I do not comment much on dkos and only attempted my first diary yesterday, but I cannot help but heed today’s call by MinistryOfTruth for healthcare horror stories. I have long believed that the most moving stories on dkos are the most personal ones, yet I feel that we are socially ingrained not to lament our trials and hardships and therefore have never felt the need to tell mine, until today.
I believe that with over three hundred million people in this country, many of our stories may have parallels to others’ stories. This is the story of healthcare and it has how the effects of it have pushed many such families from strong working class, to destitution.
I was born in 1975 and after my father had worked in two family owned businesses, one with my uncle and another with his brother, he started his own carpet cleaning service with one buffer and an extractor in 1980. We moved to Sacramento from Salt Lake City and by 1983 he was making around $4000 a month in 1983 dollars, working by and for himself. Unfortunately, a downturn in our local economy cut his business more than half and by 1985 he was supporting a family of 5 on roughly $1500 a month. That was still okay money for the 80’s and he could afford a little home and yard. When he began shopping for health insurance, he found that the premiums for a family of 5 were around $500 a month(possibly he could have found a policy for less, I don’t know what it was like except for what he has told me) so he opted to ration care and invest that in advertising and living expenses.
Around 1986 he began to have blurring in his vision and discovered he was developing cataracts. Without health insurance and a monthly income that varied, after car repairs, rent, food for the kids, ect., there was simply no savings in the bank. My parents had to decide between taking out loans or looking at state assistance programs. This is where the Catch-22 for lower middle class people comes in. They were not financially stable enough to afford private insurance, and not poor enough for the government programs. He was only eligible for assistance provided that he was 100% blind from the cataracts and his income fell into the poverty threshold. After he was blind and had no income, then we were able to qualify for Medicaid, Welfare, and Foodstamps. He did receive his surgery and was able to work again, but in the meantime his small business since he was the sole owner/operator.
He decided to work under the table for the few customers he had remaining in order to avoid us kids losing our Medicaid, for if he officially started working full time and made too much, we would again be without insurance.
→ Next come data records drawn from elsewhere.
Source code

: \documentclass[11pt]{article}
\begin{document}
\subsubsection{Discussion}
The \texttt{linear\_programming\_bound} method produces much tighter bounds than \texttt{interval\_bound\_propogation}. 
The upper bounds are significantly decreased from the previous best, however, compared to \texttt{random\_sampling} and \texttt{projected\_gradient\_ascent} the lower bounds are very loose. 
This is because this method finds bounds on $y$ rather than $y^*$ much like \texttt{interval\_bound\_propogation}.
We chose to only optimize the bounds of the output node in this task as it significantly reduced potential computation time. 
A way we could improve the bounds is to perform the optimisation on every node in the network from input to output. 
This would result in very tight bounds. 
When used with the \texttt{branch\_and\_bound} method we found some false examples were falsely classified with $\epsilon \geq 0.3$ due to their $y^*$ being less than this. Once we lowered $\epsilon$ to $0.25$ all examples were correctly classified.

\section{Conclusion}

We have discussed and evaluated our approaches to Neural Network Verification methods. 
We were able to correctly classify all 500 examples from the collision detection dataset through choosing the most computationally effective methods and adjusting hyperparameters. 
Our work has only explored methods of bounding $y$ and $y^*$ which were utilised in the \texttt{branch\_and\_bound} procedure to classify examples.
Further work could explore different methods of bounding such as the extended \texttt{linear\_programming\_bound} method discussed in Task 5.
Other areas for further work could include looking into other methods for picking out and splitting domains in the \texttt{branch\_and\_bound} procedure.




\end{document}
Flash forward to 1987(Reagans stock market crash year), my parents hated living off of welfare wanted to rejoin the ranks of lower middle class society. After a period of unsuccessfully looking for a job that paid enough to support his family, my father decided that he would renew his business license and my mother would take a part time job to bring in extra money. My father was only making a little money as he was in the position of rebuilding a customer base. We were no longer eligible for government aid and no insurance, but they were behind on rent and had very little disposable income(if any at all), so of course private insurance was not realistic.
I did not know it at the time, but in 1988 my mother started to have stomach problems. She was trying to ease the pains with Tums and Alka-Seltzer. My parents considered going to the doctor, but they did not know how they were going to pay for doctor’s tests when they were a month late on rent, kids need school supplies, cars need repairs, and of course we needed to eat. Why go another $200 or $300 hundred in debt for an upset stomach, right? You see, we do not let the government ration care in this country, we do it ourselves based on money.
Maybe that might have been a mistake once her stomach began swelling later that year. Once they finally took her to the emergency room (because of course that is where our nation’s poor instead of getting a simple checkup. Diagnosis: intestinal cancer that had grown along the walls on three feet worth of small intestine. They were able to remove that, unfortunately, since they waited so long to seek medical care, some of the cells had spread to the liver; iImmediate chemotherapy to follow.
By April of 1989 my father was a widower with a $40,000 medical bill and bankruptcy to follow. My father was too shattered after that to work for fear that his kids would lose Medicaid and did not try to work until my youngest sibling turned 18 in 2000. I know that Rush Limbaugh and Glenn Beck would call a man like my father a "welfare bum" who was too lazy "pull himself up by his bootstraps." Even today I can see the broken dreams of a once promising small business owner when I am with him(he is 58 and starting to show signs of dementia), one of countless lives altered so that Bill McGuireand his ilk can continue to rake in hundreds of millions in blood money(li
terally).
Update: Write diaries. I have been a lurker for so long and thanks to everyone who rec'd my second attempt at one. There are so many talented diarists around here that I was shy about beginning to write them. I only had 4 comments after posting this that I signed off and went to do errands only to find over 100 comments to go through. Thankyou for everyone for sympathy, but this is not about personal heartbreak. This is about the reality. I encourage everyone who has posted there own stories in the comments to write a diary as MinistryOfTruth has requested. Let our voices be heard.
Fri Feb 13, 2015 at 3:12 PM PT: Had to make a quick edit to change "right" to "write" in my previous update. Sorry about that, but all changes are documented. No sneaky stuff with me; honesty is important.